With the exception of some younger figures like Marc McSharry most are career senators who are not believed to have any particular ambitions for Dail seats.
Martin told his senators that he was looking for "potential legislators and effective articulators''. However, the response to the leader's plea was epitomised by one scathing comment of: "I think he's looking for political virgins but he won't find too many in this party."
And after a series of sometimes stormy meetings where Martin was warned that he was threatening the independence of the Senate and potentially "subverting the constitution", a compromise was reached where the Fianna Fail leader will decide the party nominations to the Seanad.
Senator Mary White also told the Sunday Independent that, while she was 66, "Hillary Clinton was 64 and she seems to be capable of being a Secretary of State so I feel perfectly capable of being a Senator''. She emphasised: "I've never lost an election in my life." The collapse of Fianna Fail means that the party can only expect to win a dozen seats, which will lead to intense competition for nominations, with Mary Hanafin's former adviser Averil Power taking on the former minister for a seat.

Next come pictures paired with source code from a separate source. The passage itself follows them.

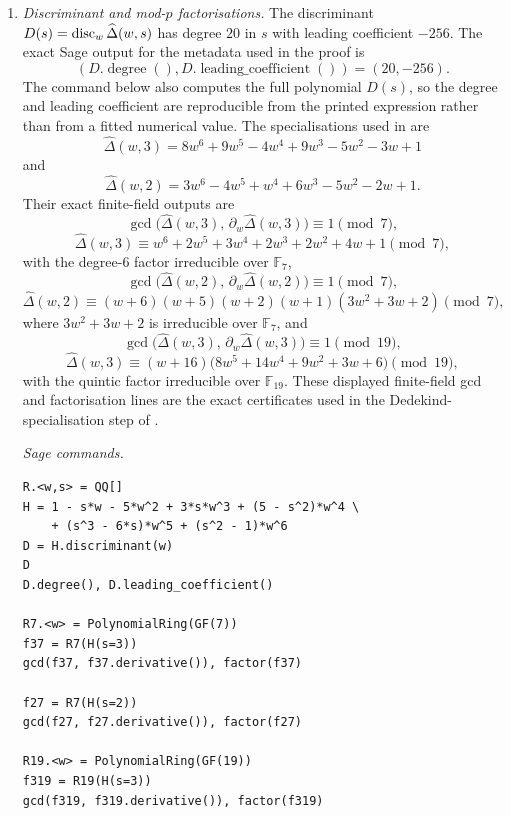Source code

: \begin{enumerate}[label=(\alph*)]
  \item \textit{Discriminant and mod-\(p\) factorisations.}\quad
    The discriminant \(D(s)=\disc_w\widehat\Delta(w,s)\) has degree
    \(20\) in \(s\) with leading coefficient \(-256\). The exact Sage
    output for the metadata used in the proof is
    \[
      (D.\operatorname{degree}(),D.\operatorname{leading\_coefficient}())
      =(20,-256).
    \]
    The command below also computes the full polynomial \(D(s)\), so the
    degree and leading coefficient are reproducible from the printed
    expression rather than from a fitted numerical value. The specialisations
    used in  are
    \[
      \widehat\Delta(w,3)=8w^6+9w^5-4w^4+9w^3-5w^2-3w+1
    \]
    and
    \[
      \widehat\Delta(w,2)=3w^6-4w^5+w^4+6w^3-5w^2-2w+1.
    \]
    Their exact finite-field outputs are
    \[
      \gcd\!\bigl(\widehat\Delta(w,3),\,\partial_w\widehat\Delta(w,3)\bigr)
      \equiv 1 \pmod 7,
    \]
    \[
      \widehat\Delta(w,3)\equiv
      w^6+2w^5+3w^4+2w^3+2w^2+4w+1 \pmod 7,
    \]
    with the degree-\(6\) factor irreducible over \(\mathbb{F}_7\),
    \[
      \gcd\!\bigl(\widehat\Delta(w,2),\,\partial_w\widehat\Delta(w,2)\bigr)
      \equiv 1 \pmod 7,
    \]
    \[
      \widehat\Delta(w,2)\equiv
      (w+6)(w+5)(w+2)(w+1)(3w^2+3w+2)\pmod 7,
    \]
    where \(3w^2+3w+2\) is irreducible over \(\mathbb{F}_7\), and
    \[
      \gcd\!\bigl(\widehat\Delta(w,3),\,\partial_w\widehat\Delta(w,3)\bigr)
      \equiv 1 \pmod{19},
    \]
    \[
      \widehat\Delta(w,3)\equiv
      (w+16)\bigl(8w^5+14w^4+9w^2+3w+6\bigr)\pmod{19},
    \]
    with the quintic factor irreducible over \(\mathbb{F}_{19}\).
    These displayed finite-field gcd and factorisation lines are the
    exact certificates used in the Dedekind-specialisation step of
    .

    \medskip
    \noindent\textit{Sage commands.}
\begin{verbatim}
R.<w,s> = QQ[]
H = 1 - s*w - 5*w^2 + 3*s*w^3 + (5 - s^2)*w^4 \
    + (s^3 - 6*s)*w^5 + (s^2 - 1)*w^6
D = H.discriminant(w)
D
D.degree(), D.leading_coefficient()

R7.<w> = PolynomialRing(GF(7))
f37 = R7(H(s=3))
gcd(f37, f37.derivative()), factor(f37)

f27 = R7(H(s=2))
gcd(f27, f27.derivative()), factor(f27)

R19.<w> = PolynomialRing(GF(19))
f319 = R19(H(s=3))
gcd(f319, f319.derivative()), factor(f319)
\end{verbatim}


\end{enumerate}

Fianna Fail will struggle to elect high-profile, former Dublin TDs such as Darragh O'Brien, Conor Lenihan, Chris Andrews John Curran and defeated candidates such as Mary Fitzpatrick and Maria Corrigan. Other defeated candidates who will be hoping to rebuild their careers include Sean Connick, Thomas Byrne, and Margaret Conlon, however, the intensity of the competition means few of these will succeed.
The upcoming Seanad battles may also witness a series of stormy electoral battles between the putative Coalition partners of Fine Gael and Labour.
Labour is expected to target the election, or appointment, of high-profile candidates such as John Whelan (Laois/Offaly), Jimmy Harte (Donegal), Susan O'Keeffe (Sligo/Leitrim), Jerry Cowley (Mayo), Paula Desmond (Cork), James Heffernan (Limerick), and Pat Cody (Wexford). A number of Dublin-based candidates who narrowly lost out such as Aine Clancy, Henry Upton, and Joan Burton's running mate Pat Nulty will also be hoping for preferment.
Within FG, and in spite of the achievement of the party in winning a record number of seats, a new wave of 'bright young things' will hope to use the Seanad as a springboard to take out their own colleagues or to increase the party's seat total at any future election.
These include defeated sitting TDs such as Deirdre Clune, Michael D'Arcy and Tom Sheahan.